Stored data ::
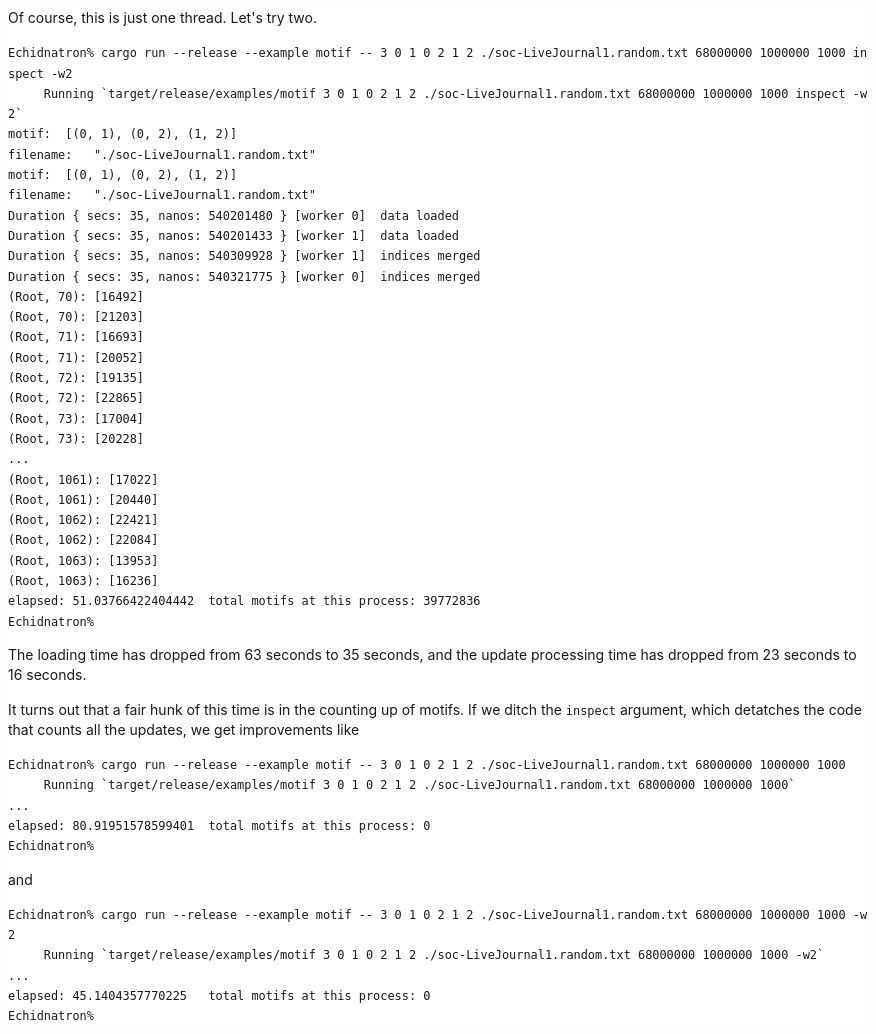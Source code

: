 Of course, this is just one thread. Let's try two.

	Echidnatron% cargo run --release --example motif -- 3 0 1 0 2 1 2 ./soc-LiveJournal1.random.txt 68000000 1000000 1000 inspect -w2
	     Running `target/release/examples/motif 3 0 1 0 2 1 2 ./soc-LiveJournal1.random.txt 68000000 1000000 1000 inspect -w2`
	motif:	[(0, 1), (0, 2), (1, 2)]
	filename:	"./soc-LiveJournal1.random.txt"
	motif:	[(0, 1), (0, 2), (1, 2)]
	filename:	"./soc-LiveJournal1.random.txt"
	Duration { secs: 35, nanos: 540201480 }	[worker 0]	data loaded
	Duration { secs: 35, nanos: 540201433 }	[worker 1]	data loaded
	Duration { secs: 35, nanos: 540309928 }	[worker 1]	indices merged
	Duration { secs: 35, nanos: 540321775 }	[worker 0]	indices merged
	(Root, 70): [16492]
	(Root, 70): [21203]
	(Root, 71): [16693]
	(Root, 71): [20052]
	(Root, 72): [19135]
	(Root, 72): [22865]
	(Root, 73): [17004]
	(Root, 73): [20228]
	...
	(Root, 1061): [17022]
	(Root, 1061): [20440]
	(Root, 1062): [22421]
	(Root, 1062): [22084]
	(Root, 1063): [13953]
	(Root, 1063): [16236]
	elapsed: 51.03766422404442	total motifs at this process: 39772836
	Echidnatron%

The loading time has dropped from 63 seconds to 35 seconds, and the update processing time has dropped from 23 seconds to 16 seconds.

It turns out that a fair hunk of this time is in the counting up of motifs. If we ditch the `inspect` argument, which detatches the code that counts all the updates, we get improvements like

	Echidnatron% cargo run --release --example motif -- 3 0 1 0 2 1 2 ./soc-LiveJournal1.random.txt 68000000 1000000 1000
	     Running `target/release/examples/motif 3 0 1 0 2 1 2 ./soc-LiveJournal1.random.txt 68000000 1000000 1000`
	...
	elapsed: 80.91951578599401	total motifs at this process: 0
	Echidnatron%

and

	Echidnatron% cargo run --release --example motif -- 3 0 1 0 2 1 2 ./soc-LiveJournal1.random.txt 68000000 1000000 1000 -w2
	     Running `target/release/examples/motif 3 0 1 0 2 1 2 ./soc-LiveJournal1.random.txt 68000000 1000000 1000 -w2`
	...
	elapsed: 45.1404357770225	total motifs at this process: 0
	Echidnatron%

TRY IT :: Having found the line with "It turns out", transcribe it and each line after it to the end of the entries, with no other lines.

WRITTEN REPLY ::
It turns out that a fair hunk of this time is in the counting up of motifs. If we ditch the `inspect` argument, which detatches the code that counts all the updates, we get improvements like

	Echidnatron% cargo run --release --example motif -- 3 0 1 0 2 1 2 ./soc-LiveJournal1.random.txt 68000000 1000000 1000
	     Running `target/release/examples/motif 3 0 1 0 2 1 2 ./soc-LiveJournal1.random.txt 68000000 1000000 1000`
	...
	elapsed: 80.91951578599401	total motifs at this process: 0
	Echidnatron%

and

	Echidnatron% cargo run --release --example motif -- 3 0 1 0 2 1 2 ./soc-LiveJournal1.random.txt 68000000 1000000 1000 -w2
	     Running `target/release/examples/motif 3 0 1 0 2 1 2 ./soc-LiveJournal1.random.txt 68000000 1000000 1000 -w2`
	...
	elapsed: 45.1404357770225	total motifs at this process: 0
	Echidnatron%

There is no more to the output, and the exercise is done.